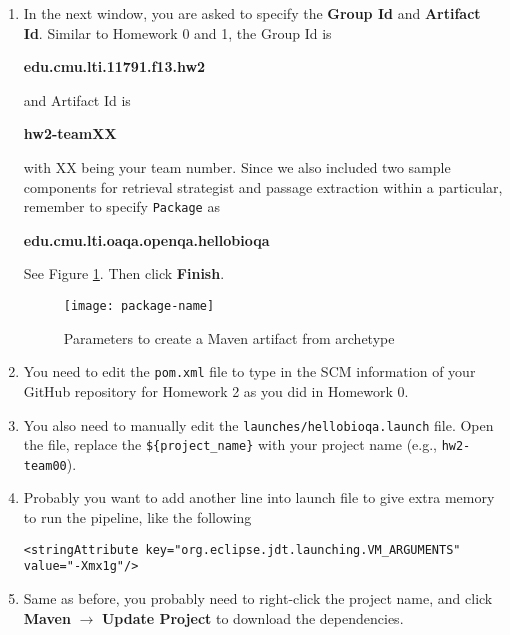 \begin{enumerate}
\item In the next window, you are asked to specify the \textbf{Group Id} and
\textbf{Artifact Id}. Similar to Homework 0 and 1, the Group Id is

\begin{center}
\textbf{edu.cmu.lti.11791.f13.hw2}
\end{center}

and Artifact Id is

\begin{center}
\textbf{hw2-teamXX}
\end{center}

with XX being your team number. Since we also included two sample components for
retrieval strategist and passage extraction within a particular, remember to
specify \texttt{Package} as

\begin{center}
\textbf{edu.cmu.lti.oaqa.openqa.hellobioqa}
\end{center}

See Figure \ref{fig:package-name}. Then click \textbf{Finish}.

\begin{figure}[t]
\centering
\texttt{[image: package-name]}
\caption{Parameters to create a Maven artifact from archetype\label{fig:package-name}}
\end{figure}

\item You need to edit the \texttt{pom.xml} file to type in the SCM information
of your GitHub repository for Homework 2 as you did in Homework 0.

\item You also need to manually edit the \texttt{launches/hellobioqa.launch}
file. Open the file, replace the \verb|${project_name}| with your project name
(e.g., \verb|hw2-team00|).

\item Probably you want to add another line into launch file to give extra
memory to run the pipeline, like the following

\begin{verbatim}
<stringAttribute key="org.eclipse.jdt.launching.VM_ARGUMENTS" value="-Xmx1g"/>
\end{verbatim}

\item Same as before, you probably need to right-click the project name, and
click \textbf{Maven} $\rightarrow$ \textbf{Update Project} to download the
dependencies.

\end{enumerate}

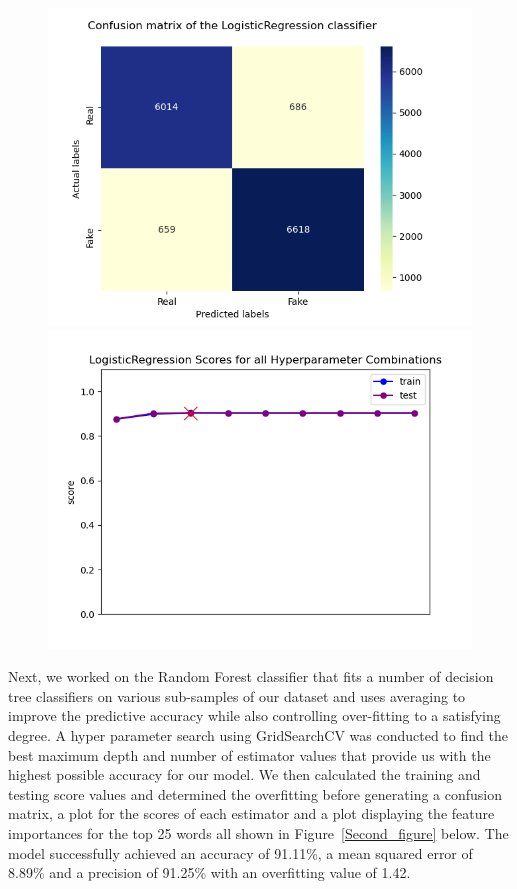 \documentclass[10pt,twocolumn,letterpaper]{article}
\begin{document}
\begin{figure}[h]
   \begin{center}
        \includegraphics[width=\linewidth]{Latex_Report/report/Graphs/LR/confusion_matrix.png}
        \includegraphics[width=\linewidth]{Latex_Report/report/Graphs/LR/scores_plot.png}
   \end{center}
        \vspace*{-5mm}
        \caption{\label{first_figure}}
\end{figure}

Next, we worked on the Random Forest classifier that fits a number of decision tree classifiers on various sub-samples of our dataset and uses averaging to improve the predictive accuracy while also controlling over-fitting to a satisfying degree. A hyper parameter search using GridSearchCV was conducted to find the best maximum depth and number of estimator values that provide us with the highest possible accuracy for our model. We then calculated the training and testing score values and determined the overfitting before generating a confusion matrix, a plot for the scores of each estimator and a plot displaying the feature importances for the top 25 words all shown in Figure~\ref{Second_figure} below. The model successfully achieved an accuracy of 91.11\%, a mean squared error of 8.89\% and a precision of 91.25\% with an overfitting value of 1.42.\\ 
\end{document}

(Problem description)
Print the material verbatim; drop the pictures.

(Written solution)
 \begin{enumerate}
\item In the next window, you are asked to specify the \textbf{Group Id} and
\textbf{Artifact Id}. Similar to Homework 0 and 1, the Group Id is

\begin{center}
\textbf{edu.cmu.lti.11791.f13.hw2}
\end{center}

and Artifact Id is

\begin{center}
\textbf{hw2-teamXX}
\end{center}

with XX being your team number. Since we also included two sample components for
retrieval strategist and passage extraction within a particular, remember to
specify \texttt{Package} as

\begin{center}
\textbf{edu.cmu.lti.oaqa.openqa.hellobioqa}
\end{center}

See Figure \ref{fig:package-name}. Then click \textbf{Finish}.

\begin{figure}[t]
\centering
\texttt{[image: package-name]}
\caption{Parameters to create a Maven artifact from archetype\label{fig:package-name}}
\end{figure}

\item You need to edit the \texttt{pom.xml} file to type in the SCM information
of your GitHub repository for Homework 2 as you did in Homework 0.

\item You also need to manually edit the \texttt{launches/hellobioqa.launch}
file. Open the file, replace the \verb|${project_name}| with your project name
(e.g., \verb|hw2-team00|).

\item Probably you want to add another line into launch file to give extra
memory to run the pipeline, like the following

\begin{verbatim}
<stringAttribute key="org.eclipse.jdt.launching.VM_ARGUMENTS" value="-Xmx1g"/>
\end{verbatim}

\item Same as before, you probably need to right-click the project name, and
click \textbf{Maven} $\rightarrow$ \textbf{Update Project} to download the
dependencies.

\end{enumerate}

 \documentclass[10pt,twocolumn,letterpaper]{article}
\begin{document}
\begin{figure}[h]
   \begin{center}
        \includegraphics[width=\linewidth]{Latex_Report/report/Graphs/LR/confusion_matrix.png}
        \includegraphics[width=\linewidth]{Latex_Report/report/Graphs/LR/scores_plot.png}
   \end{center}
        \vspace*{-5mm}
        \caption{\label{first_figure}}
\end{figure}

Next, we worked on the Random Forest classifier that fits a number of decision tree classifiers on various sub-samples of our dataset and uses averaging to improve the predictive accuracy while also controlling over-fitting to a satisfying degree. A hyper parameter search using GridSearchCV was conducted to find the best maximum depth and number of estimator values that provide us with the highest possible accuracy for our model. We then calculated the training and testing score values and determined the overfitting before generating a confusion matrix, a plot for the scores of each estimator and a plot displaying the feature importances for the top 25 words all shown in Figure~\ref{Second_figure} below. The model successfully achieved an accuracy of 91.11\%, a mean squared error of 8.89\% and a precision of 91.25\% with an overfitting value of 1.42.\\ 
\end{document}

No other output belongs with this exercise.